**WHAT TO WORK ON**: Write out each line of the records that has "UIComponents" in it.

[Saved data entries]
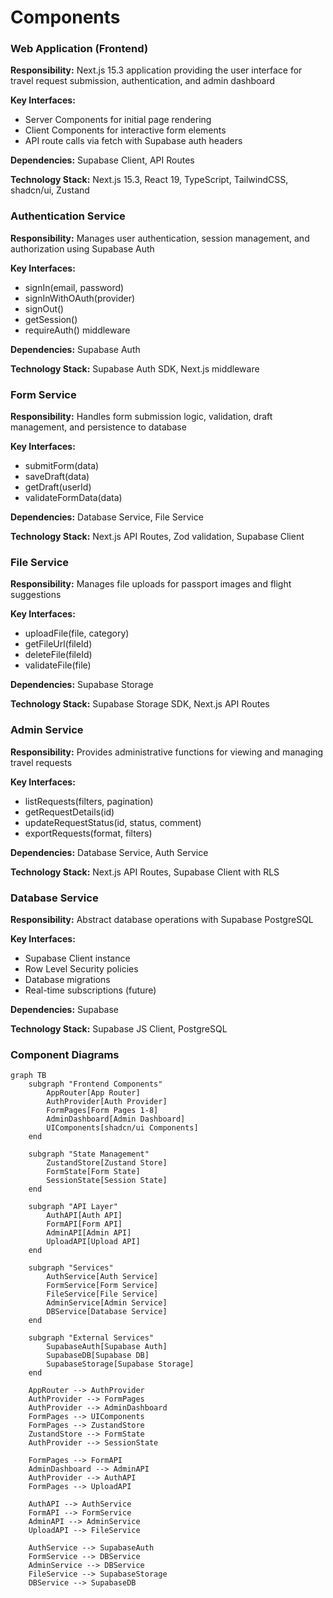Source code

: # Components

### Web Application (Frontend)
**Responsibility:** Next.js 15.3 application providing the user interface for travel request submission, authentication, and admin dashboard

**Key Interfaces:**
- Server Components for initial page rendering
- Client Components for interactive form elements
- API route calls via fetch with Supabase auth headers

**Dependencies:** Supabase Client, API Routes

**Technology Stack:** Next.js 15.3, React 19, TypeScript, TailwindCSS, shadcn/ui, Zustand

### Authentication Service
**Responsibility:** Manages user authentication, session management, and authorization using Supabase Auth

**Key Interfaces:**
- signIn(email, password)
- signInWithOAuth(provider)
- signOut()
- getSession()
- requireAuth() middleware

**Dependencies:** Supabase Auth

**Technology Stack:** Supabase Auth SDK, Next.js middleware

### Form Service
**Responsibility:** Handles form submission logic, validation, draft management, and persistence to database

**Key Interfaces:**
- submitForm(data)
- saveDraft(data)
- getDraft(userId)
- validateFormData(data)

**Dependencies:** Database Service, File Service

**Technology Stack:** Next.js API Routes, Zod validation, Supabase Client

### File Service
**Responsibility:** Manages file uploads for passport images and flight suggestions

**Key Interfaces:**
- uploadFile(file, category)
- getFileUrl(fileId)
- deleteFile(fileId)
- validateFile(file)

**Dependencies:** Supabase Storage

**Technology Stack:** Supabase Storage SDK, Next.js API Routes

### Admin Service
**Responsibility:** Provides administrative functions for viewing and managing travel requests

**Key Interfaces:**
- listRequests(filters, pagination)
- getRequestDetails(id)
- updateRequestStatus(id, status, comment)
- exportRequests(format, filters)

**Dependencies:** Database Service, Auth Service

**Technology Stack:** Next.js API Routes, Supabase Client with RLS

### Database Service
**Responsibility:** Abstract database operations with Supabase PostgreSQL

**Key Interfaces:**
- Supabase Client instance
- Row Level Security policies
- Database migrations
- Real-time subscriptions (future)

**Dependencies:** Supabase

**Technology Stack:** Supabase JS Client, PostgreSQL

### Component Diagrams

```mermaid
graph TB
    subgraph "Frontend Components"
        AppRouter[App Router]
        AuthProvider[Auth Provider]
        FormPages[Form Pages 1-8]
        AdminDashboard[Admin Dashboard]
        UIComponents[shadcn/ui Components]
    end
    
    subgraph "State Management"
        ZustandStore[Zustand Store]
        FormState[Form State]
        SessionState[Session State]
    end
    
    subgraph "API Layer"
        AuthAPI[Auth API]
        FormAPI[Form API]
        AdminAPI[Admin API]
        UploadAPI[Upload API]
    end
    
    subgraph "Services"
        AuthService[Auth Service]
        FormService[Form Service]
        FileService[File Service]
        AdminService[Admin Service]
        DBService[Database Service]
    end
    
    subgraph "External Services"
        SupabaseAuth[Supabase Auth]
        SupabaseDB[Supabase DB]
        SupabaseStorage[Supabase Storage]
    end
    
    AppRouter --> AuthProvider
    AuthProvider --> FormPages
    AuthProvider --> AdminDashboard
    FormPages --> UIComponents
    FormPages --> ZustandStore
    ZustandStore --> FormState
    AuthProvider --> SessionState
    
    FormPages --> FormAPI
    AdminDashboard --> AdminAPI
    AuthProvider --> AuthAPI
    FormPages --> UploadAPI
    
    AuthAPI --> AuthService
    FormAPI --> FormService
    AdminAPI --> AdminService
    UploadAPI --> FileService
    
    AuthService --> SupabaseAuth
    FormService --> DBService
    AdminService --> DBService
    FileService --> SupabaseStorage
    DBService --> SupabaseDB
```

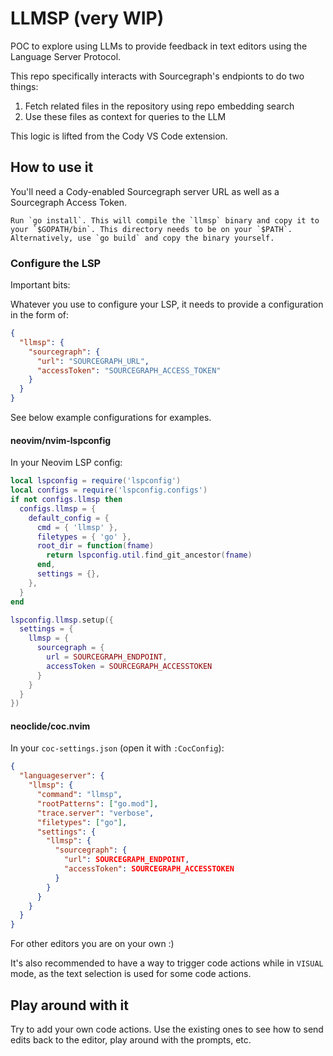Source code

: # LLMSP (very WIP)

POC to explore using LLMs to provide feedback in text editors using the Language Server Protocol.

This repo specifically interacts with Sourcegraph's endpionts to do two things:
1. Fetch related files in the repository using repo embedding search
2. Use these files as context for queries to the LLM

This logic is lifted from the Cody VS Code extension.

## How to use it

You'll need a Cody-enabled Sourcegraph server URL as well as a Sourcegraph Access Token.

```
Run `go install`. This will compile the `llmsp` binary and copy it to your `$GOPATH/bin`. This directory needs to be on your `$PATH`. Alternatively, use `go build` and copy the binary yourself.
```

### Configure the LSP

Important bits:

Whatever you use to configure your LSP, it needs to provide a configuration in the form of:

```json
{
  "llmsp": {
    "sourcegraph": {
      "url": "SOURCEGRAPH_URL",
      "accessToken": "SOURCEGRAPH_ACCESS_TOKEN"
    }
  }
}
```

See below example configurations for examples.

#### neovim/nvim-lspconfig

In your Neovim LSP config:

```lua
local lspconfig = require('lspconfig')
local configs = require('lspconfig.configs')
if not configs.llmsp then
  configs.llmsp = {
    default_config = {
      cmd = { 'llmsp' },
      filetypes = { 'go' },
      root_dir = function(fname)
        return lspconfig.util.find_git_ancestor(fname)
      end,
      settings = {},
    },
  }
end

lspconfig.llmsp.setup({
  settings = {
    llmsp = {
      sourcegraph = {
        url = SOURCEGRAPH_ENDPOINT,
        accessToken = SOURCEGRAPH_ACCESSTOKEN
      }
    }
  }
})
```

#### neoclide/coc.nvim

In your `coc-settings.json` (open it with `:CocConfig`):

```json
{
  "languageserver": {
    "llmsp": {
      "command": "llmsp",
      "rootPatterns": ["go.mod"],
      "trace.server": "verbose",
      "filetypes": ["go"],
      "settings": {
        "llmsp": {
          "sourcegraph": {
            "url": SOURCEGRAPH_ENDPOINT,
            "accessToken": SOURCEGRAPH_ACCESSTOKEN
          }
        }
      }
    }
  }
}
```

For other editors you are on your own :)

It's also recommended to have a way to trigger code actions while in `VISUAL` mode, as the text selection is used for some code actions.

## Play around with it

Try to add your own code actions. Use the existing ones to see how to send edits back to the editor, play around with the prompts, etc.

**WRITTEN RESPONSE**:
        UIComponents[shadcn/ui Components]
    FormPages --> UIComponents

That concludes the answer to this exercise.